Stored records:
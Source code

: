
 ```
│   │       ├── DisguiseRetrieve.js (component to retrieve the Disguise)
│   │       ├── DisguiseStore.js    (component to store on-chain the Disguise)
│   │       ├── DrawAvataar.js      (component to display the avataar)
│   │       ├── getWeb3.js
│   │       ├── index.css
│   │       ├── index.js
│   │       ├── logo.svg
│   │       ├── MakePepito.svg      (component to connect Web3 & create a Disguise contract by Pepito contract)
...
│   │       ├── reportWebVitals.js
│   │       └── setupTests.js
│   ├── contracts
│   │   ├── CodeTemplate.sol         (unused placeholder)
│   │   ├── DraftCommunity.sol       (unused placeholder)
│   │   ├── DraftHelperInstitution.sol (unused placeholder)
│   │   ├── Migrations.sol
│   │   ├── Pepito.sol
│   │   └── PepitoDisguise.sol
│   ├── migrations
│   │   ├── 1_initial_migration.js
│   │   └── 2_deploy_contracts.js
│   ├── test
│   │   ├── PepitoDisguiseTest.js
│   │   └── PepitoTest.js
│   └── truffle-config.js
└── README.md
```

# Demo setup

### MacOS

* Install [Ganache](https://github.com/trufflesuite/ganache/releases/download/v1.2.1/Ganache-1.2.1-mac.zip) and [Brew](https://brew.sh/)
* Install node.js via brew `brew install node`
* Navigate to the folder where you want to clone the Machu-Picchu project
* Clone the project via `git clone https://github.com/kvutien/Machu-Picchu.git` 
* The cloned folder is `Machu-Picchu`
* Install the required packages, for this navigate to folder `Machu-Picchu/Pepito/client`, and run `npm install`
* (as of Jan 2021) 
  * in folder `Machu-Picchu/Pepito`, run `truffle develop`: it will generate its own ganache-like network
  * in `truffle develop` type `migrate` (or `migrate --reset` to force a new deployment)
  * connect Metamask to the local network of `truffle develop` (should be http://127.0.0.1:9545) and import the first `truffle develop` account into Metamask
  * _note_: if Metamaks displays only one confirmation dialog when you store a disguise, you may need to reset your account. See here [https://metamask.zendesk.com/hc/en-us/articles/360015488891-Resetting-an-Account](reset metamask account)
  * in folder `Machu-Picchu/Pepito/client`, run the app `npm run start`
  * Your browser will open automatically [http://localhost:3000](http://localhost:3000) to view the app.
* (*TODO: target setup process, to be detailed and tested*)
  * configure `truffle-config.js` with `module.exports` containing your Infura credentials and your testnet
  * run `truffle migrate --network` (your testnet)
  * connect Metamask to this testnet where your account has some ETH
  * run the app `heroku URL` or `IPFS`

### [EXERCISE PROMPT]
Say how many lines of the records include the string "account"; the number alone is enough.

### [RESPONSE TO THE EXERCISE]
3